It looks like there is a way to turn off the detection for vehicle or human so to be fair I doubt many would be looking for autos in a small hallway scene. However, that error leads me to believe they may be using the size of an object in the scene to differentiate between human or auto?
For sure, if I set up a camera in that hallway in production, I would likely not have checked the "vehicle" detection box. That's exactly the problem. If we had checked only person detection in that scene, we would have missed a significant number of subjects. They simply aren't detected at all.
It also leads me to believe that they are not doing any kind of true object classification, most commonly done today with CNN/DNN analytics. Kind of curious given their use of the Movidius chip, from this test they do not seem to be fully utilizing its capabilities.
We've added a section comparing Acusense to Hikvision's standard Intrusion and VMD:
Vs. Hikvision Standard Intrusion And VMD
Compared to Hikvision's standard Intrusion analytics, Acusense performance is clearly better, rejecting more false alarms from more sources, including shadows and lights, more alarms on animals, etc. Performance is drastically better than standard VMD, which alerted on practically any pixel change, including but not limited to the common false alert sources above, without discriminating between people, vehicles, or other objects.
Interestingly enough, the Hik website I primarily use does not even show a 5.5.72 firmware. It shows the current one now as 5.6.3, and the only previous version shown is 5.6.0. Ditto for the other Accusense models I checked. (5.6.3 is also available for many other cameras without Accusense.)
...get an alarm while I was running, even having it at max wouldn't trigger an alarm, it did not even draw a bounding box around me.
SoC: Did you see that?
AI: See what?
SoC: If I knew “what”, I wouldn’t need you. Something just went flying by...
AI: You mean that blurred streak of light. I have no idea. It’s gone now. Anyway, out of frame, out of mind, right?
SoC: Well I’m gonna send an alert anyway, the user should be notified!
AI: And what are you going to say it is this time, a giraffe, a car, maybe a sand storm?

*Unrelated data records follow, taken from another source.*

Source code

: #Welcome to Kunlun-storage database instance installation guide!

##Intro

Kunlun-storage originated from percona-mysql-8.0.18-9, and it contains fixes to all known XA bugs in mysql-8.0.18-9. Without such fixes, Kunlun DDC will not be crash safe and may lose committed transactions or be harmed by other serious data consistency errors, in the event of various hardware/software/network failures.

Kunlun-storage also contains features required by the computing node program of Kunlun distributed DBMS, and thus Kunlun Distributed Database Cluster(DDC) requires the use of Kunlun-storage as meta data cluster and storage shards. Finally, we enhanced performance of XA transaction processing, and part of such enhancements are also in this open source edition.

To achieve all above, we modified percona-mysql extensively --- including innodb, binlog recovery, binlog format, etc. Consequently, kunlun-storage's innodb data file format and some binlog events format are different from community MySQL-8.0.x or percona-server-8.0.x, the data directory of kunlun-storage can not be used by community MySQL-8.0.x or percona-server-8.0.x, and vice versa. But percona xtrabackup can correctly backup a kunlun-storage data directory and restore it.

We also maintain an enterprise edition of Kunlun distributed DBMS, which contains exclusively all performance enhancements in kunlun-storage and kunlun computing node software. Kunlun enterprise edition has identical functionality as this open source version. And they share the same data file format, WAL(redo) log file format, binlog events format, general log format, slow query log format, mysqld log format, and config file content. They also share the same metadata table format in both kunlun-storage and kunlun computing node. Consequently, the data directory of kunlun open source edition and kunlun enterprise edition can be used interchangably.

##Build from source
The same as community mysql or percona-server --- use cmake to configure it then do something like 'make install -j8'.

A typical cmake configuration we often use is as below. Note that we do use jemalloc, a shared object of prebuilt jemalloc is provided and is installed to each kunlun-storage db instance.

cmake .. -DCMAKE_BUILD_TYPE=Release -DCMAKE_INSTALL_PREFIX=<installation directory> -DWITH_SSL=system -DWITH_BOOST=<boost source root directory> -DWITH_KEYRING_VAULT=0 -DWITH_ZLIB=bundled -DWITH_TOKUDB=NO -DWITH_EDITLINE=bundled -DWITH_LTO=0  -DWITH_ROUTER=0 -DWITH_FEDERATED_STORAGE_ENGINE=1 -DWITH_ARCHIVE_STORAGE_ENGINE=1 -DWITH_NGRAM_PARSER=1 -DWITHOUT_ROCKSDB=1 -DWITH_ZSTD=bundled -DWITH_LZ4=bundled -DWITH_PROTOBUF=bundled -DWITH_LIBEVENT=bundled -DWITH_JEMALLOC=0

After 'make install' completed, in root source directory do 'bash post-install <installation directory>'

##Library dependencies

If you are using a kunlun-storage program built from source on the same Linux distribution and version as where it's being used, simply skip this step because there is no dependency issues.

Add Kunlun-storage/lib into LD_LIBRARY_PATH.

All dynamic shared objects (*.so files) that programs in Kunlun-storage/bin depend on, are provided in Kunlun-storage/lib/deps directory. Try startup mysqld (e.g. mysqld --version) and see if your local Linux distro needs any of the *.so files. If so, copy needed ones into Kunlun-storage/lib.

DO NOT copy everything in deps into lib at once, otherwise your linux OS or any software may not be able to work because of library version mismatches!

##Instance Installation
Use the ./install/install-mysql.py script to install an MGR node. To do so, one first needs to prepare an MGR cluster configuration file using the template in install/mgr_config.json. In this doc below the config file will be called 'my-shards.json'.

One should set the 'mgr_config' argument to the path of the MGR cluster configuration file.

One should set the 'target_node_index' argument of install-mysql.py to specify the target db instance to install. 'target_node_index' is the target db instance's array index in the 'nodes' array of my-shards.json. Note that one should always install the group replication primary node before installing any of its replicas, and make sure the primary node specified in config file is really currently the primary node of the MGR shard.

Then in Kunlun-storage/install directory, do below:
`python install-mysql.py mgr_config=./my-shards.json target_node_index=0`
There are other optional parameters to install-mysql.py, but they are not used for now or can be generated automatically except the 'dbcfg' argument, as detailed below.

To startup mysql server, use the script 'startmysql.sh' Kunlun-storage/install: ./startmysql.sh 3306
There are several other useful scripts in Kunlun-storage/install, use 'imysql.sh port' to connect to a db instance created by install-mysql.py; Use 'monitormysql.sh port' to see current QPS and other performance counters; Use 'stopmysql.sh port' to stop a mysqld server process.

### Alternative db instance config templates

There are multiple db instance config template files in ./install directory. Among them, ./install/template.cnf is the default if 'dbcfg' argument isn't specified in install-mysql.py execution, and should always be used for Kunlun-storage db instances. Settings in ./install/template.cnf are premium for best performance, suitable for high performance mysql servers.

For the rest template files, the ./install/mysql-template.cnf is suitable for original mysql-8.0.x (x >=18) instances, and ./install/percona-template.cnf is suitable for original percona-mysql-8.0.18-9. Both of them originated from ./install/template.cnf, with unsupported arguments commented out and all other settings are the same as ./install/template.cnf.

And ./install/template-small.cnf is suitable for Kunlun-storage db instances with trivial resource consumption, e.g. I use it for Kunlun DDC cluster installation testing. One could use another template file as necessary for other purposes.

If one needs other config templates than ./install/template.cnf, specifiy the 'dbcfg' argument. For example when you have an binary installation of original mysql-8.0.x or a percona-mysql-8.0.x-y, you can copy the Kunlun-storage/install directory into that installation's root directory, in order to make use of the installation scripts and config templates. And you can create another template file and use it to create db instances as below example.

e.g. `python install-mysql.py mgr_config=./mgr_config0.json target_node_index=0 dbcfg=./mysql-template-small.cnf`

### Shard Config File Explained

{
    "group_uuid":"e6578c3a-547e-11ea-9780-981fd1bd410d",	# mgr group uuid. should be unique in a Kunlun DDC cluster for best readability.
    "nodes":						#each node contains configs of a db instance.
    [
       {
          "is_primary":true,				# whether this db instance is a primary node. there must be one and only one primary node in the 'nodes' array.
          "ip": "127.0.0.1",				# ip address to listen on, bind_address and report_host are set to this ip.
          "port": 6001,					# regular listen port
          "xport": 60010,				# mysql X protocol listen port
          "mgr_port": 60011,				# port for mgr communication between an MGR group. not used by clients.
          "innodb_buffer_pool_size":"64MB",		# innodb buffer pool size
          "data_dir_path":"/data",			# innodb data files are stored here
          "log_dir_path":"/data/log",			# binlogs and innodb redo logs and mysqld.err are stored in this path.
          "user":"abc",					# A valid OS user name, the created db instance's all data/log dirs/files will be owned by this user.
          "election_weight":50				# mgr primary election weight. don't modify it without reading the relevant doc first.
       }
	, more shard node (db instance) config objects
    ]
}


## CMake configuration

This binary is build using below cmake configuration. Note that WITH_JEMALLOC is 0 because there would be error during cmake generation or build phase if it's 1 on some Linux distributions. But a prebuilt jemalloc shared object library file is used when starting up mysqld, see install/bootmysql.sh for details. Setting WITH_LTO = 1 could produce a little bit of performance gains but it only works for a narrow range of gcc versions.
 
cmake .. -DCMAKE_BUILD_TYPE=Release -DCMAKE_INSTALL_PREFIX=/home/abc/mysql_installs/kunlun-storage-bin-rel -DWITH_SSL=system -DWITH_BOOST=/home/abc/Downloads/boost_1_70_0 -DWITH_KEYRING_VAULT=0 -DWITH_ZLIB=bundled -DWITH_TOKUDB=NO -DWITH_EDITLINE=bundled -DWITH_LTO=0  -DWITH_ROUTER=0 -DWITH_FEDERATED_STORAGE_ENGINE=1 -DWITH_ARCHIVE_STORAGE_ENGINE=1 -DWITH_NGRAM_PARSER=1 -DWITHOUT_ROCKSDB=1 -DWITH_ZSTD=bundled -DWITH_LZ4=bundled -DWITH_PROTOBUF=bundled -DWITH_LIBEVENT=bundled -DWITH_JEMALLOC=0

SoC: Nah, you’re right those are getting stale. You got any ideas?
AI: Yeah, keep your trap shut. Remember, if faced with the choice of false negative vs. false positive, ALWAYS choose false negative. If you missed it, they probably will too; nobody’s the wiser. On the other hand, calling out “heavy snow” in July will just put us on the cover of IPVM, again!
There is one thing I do not understand. Analytics got settings, right? And those probably need to be tuned for different conditions. Are you sure you do a good job on tunning it? Or do you always use out of the box ones?
For clarity, we've added two sections to the report. As in other tests, we reached out to Hikvision for comment and suggestions on optimizing the analytics. We also perform our own settings changes to see what effects they have (in this case, minimal to none).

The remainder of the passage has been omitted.